His advice appears to dovetail with the national mood. Iranians began a broad retreat from politics about two years ago, as the stalemate between reformers and conservatives became clear. Voter turnout for municipal elections a year ago barely topped 10 percent in Tehran. And interviews in the city’s working-class south side a week ago found some people determined to sit out the parliamentary elections even before they had heard of a boycott.
“If everybody was courageous enough not to participate, we could make real change,” said Samira Hojatti, 19. “By not participating, we are proving the state is not legitimate. Iranians are clever. They don’t need to be told what to do. They know what to do.”
Maryam Taleei, 18, wearing a colored scarf in a neighborhood where most women dress entirely in black, curled her lip.
“If they are going to be the same dull men in beards and women in chador, of course I’m not going to vote,” she said.
But while it appears clear that a phase has ended in Iran, there is little agreement about what’s next. Even the political complexion of the new conservative parliament is in doubt.
For all their failings, Khatami and company are credited with at least delivering a new political agenda in the country. The conservative camp is no longer a hard-line monolith; one wing of the movement calls itself “pragmatic.”
In that new context, some analysts hold out hope that the new parliament will be dominated by centrists who will claim the reform mantle as their own. This view was encouraged when the main conservative coalition pointedly declined to include a pair of well-known hard-liners on its candidate list.
But in a broad swath of the capital, distrust of the system runs deep. Some disappointed reformers, while repeating the conventional wisdom that Iranians have little appetite for another revolution, draw unflattering comparisons between the behavior of the current government and the monarchy of Shah Mohammad Reza Pahlavi that was overthrown in 1979, in part because of sham elections.
“Our cry now is referendum,” said Ali Reza, a student at Tehran University. He echoed Aghajari’s call for “fundamental change,” an up-or-down vote on Iran’s theocratic system.
“We hope this can come about because no one wants another revolution,” Reza said. “What we should have is a kind of civil disobedience . . . the kind of actions that happened in Czechoslovakia.”

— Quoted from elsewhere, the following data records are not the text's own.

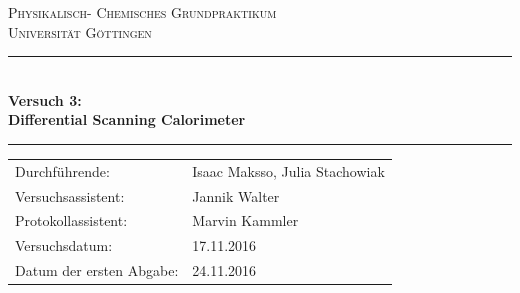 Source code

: \documentclass[12pt,a4paper,titlepage,headinclude,bibtotoc]{scrartcl}
\begin{document}
\begin{titlepage}
\centering
\textsc{\Large Physikalisch- Chemisches Grundpraktikum\\[1.5ex] Universität Göttingen}

\vspace*{0.5cm}

\rule{\textwidth}{1pt}\\[0.5cm]
{\huge \bfseries
  Versuch 3: \\[1.5ex]
  Differential Scanning Calorimeter}\\[0.5cm]
\rule{\textwidth}{1pt}

\vspace*{0.5cm}


\begin{Large}
\begin{tabular}{ll}
Durchführende: &  Isaac Maksso, Julia Stachowiak\\
Versuchsassistent: & Jannik Walter \\
Protokollassistent:& Marvin Kammler\\
 Versuchsdatum: & 17.11.2016\\
 Datum der ersten Abgabe: & 24.11.2016\\
\end{tabular}
\end{Large}

\vspace*{0.5cm}




\vspace{1.3cm} 
\end{titlepage}


\tableofcontents %
\newpage
\end{document}
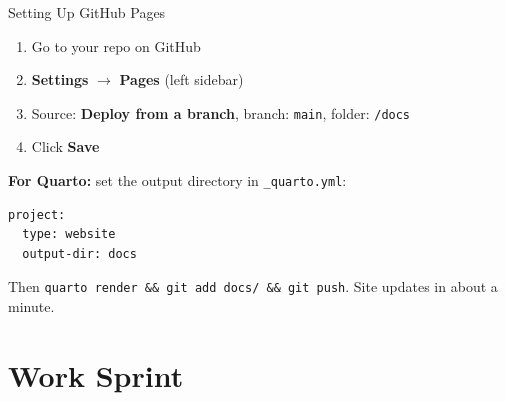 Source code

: \begin{frame}[fragile]{Setting Up GitHub Pages}
  \small
  \begin{enumerate}\setlength\itemsep{1pt}
    \item Go to your repo on GitHub
    \item \textbf{Settings} $\to$ \textbf{Pages} (left sidebar)
    \item Source: \textbf{Deploy from a branch}, branch: \texttt{main}, folder: \texttt{/docs}
    \item Click \textbf{Save}
  \end{enumerate}

  \vspace{4pt}

  \textbf{For Quarto:} set the output directory in \texttt{\_quarto.yml}:

  \begin{lstlisting}[style=terminal,basicstyle=\ttfamily\scriptsize]
project:
  type: website
  output-dir: docs
  \end{lstlisting}

  \vspace{2pt}

  Then \texttt{quarto render \&\& git add docs/ \&\& git push}. Site updates in about a minute.
\end{frame}

\section{Work Sprint}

He spoke on the street outside the gate of the university last week, trying in vain to get inside to a meeting between about 200 students and a handful of reformist lawmakers. After 25 years, the quest for political change had gone back to school. Mirdamadi and other senior reformers, who cut their revolutionary teeth on campus, said they were looking to channel the urge for reform into student and civic organizations.
But a student who had just emerged from the campus meeting said she saw “no hope.”
“And I don’t know how long they’re going to stay in power,” said the student, a chemistry major named Farkhondeh. “They’re repressing every single movement.”
She waved in exasperation at the phalanx of uniforms gathered at the gate.
“Just look: About 200 students are having a meeting,” she said. “Look at all these guards, all these police, all these restrictions. So how is change going to happen?”